"The swinging object was increasing in her sight."
Enid thought that the golden creature was dull, as if tarnished, and that it appeared to move; an effect created, perhaps, by the rhythmic swinging on the chain.
"Our profits from the association have been great," Persil Mandifer droned. "Yet we have given greatly. Four times in each hundred years must a bride be offered."
Mist was gathering once more, in Enid's eyes and brain, a thicker mist than the one that had come from the shock of hearing that she was an adopted orphan. Yet through it all she saw the swinging device, the monkey-like climber upon the T. And through it all she heard Mandifer's voice:
"When my real daughter, the last female of my race, went to the Nameless One, I wondered where our next bride would come from. And so, twenty years ago, I took you from a foundling asylum at Nashville."

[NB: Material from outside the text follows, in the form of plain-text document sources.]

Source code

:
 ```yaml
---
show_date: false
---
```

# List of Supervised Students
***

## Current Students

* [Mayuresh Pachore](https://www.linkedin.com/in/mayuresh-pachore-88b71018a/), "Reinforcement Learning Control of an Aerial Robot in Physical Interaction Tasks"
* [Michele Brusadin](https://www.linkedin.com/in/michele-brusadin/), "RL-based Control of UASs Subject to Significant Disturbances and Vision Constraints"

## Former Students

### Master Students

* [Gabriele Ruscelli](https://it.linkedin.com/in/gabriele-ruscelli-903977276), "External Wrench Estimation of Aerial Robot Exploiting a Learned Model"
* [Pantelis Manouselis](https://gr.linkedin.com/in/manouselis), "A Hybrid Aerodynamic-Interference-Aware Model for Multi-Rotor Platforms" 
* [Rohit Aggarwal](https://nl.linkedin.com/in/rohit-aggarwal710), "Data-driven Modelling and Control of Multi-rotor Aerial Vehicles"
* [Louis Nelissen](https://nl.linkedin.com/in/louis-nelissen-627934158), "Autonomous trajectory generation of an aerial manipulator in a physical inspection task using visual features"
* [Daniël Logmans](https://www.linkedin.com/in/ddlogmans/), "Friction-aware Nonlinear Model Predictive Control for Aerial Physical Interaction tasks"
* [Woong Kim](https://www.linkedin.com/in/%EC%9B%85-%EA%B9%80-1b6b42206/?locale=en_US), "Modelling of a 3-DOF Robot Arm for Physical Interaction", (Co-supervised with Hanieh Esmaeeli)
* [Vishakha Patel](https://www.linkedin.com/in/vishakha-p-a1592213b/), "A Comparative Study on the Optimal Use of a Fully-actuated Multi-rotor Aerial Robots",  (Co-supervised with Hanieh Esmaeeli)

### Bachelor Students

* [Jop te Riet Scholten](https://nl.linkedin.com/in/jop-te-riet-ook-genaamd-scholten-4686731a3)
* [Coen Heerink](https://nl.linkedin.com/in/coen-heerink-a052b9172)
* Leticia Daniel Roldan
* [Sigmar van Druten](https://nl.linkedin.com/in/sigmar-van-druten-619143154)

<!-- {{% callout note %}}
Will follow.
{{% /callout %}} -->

It was becoming plausible to her now. There was a power to be worshipped, to be feared, to be fed with young women. She must go—no, this sort of belief was wrong. It had no element of decency in it, it was only beaten into her by the spell of the pendulum-swinging charm. Yet she had heard certain directions, orders as to what to do.
"You will act in the manner I have described, and say the things I have repeated, tonight at sundown," Mandifer informed her, as though from a great distance. "You will surrender yourself to the Nameless One, as it was ordained when first you came into my possession."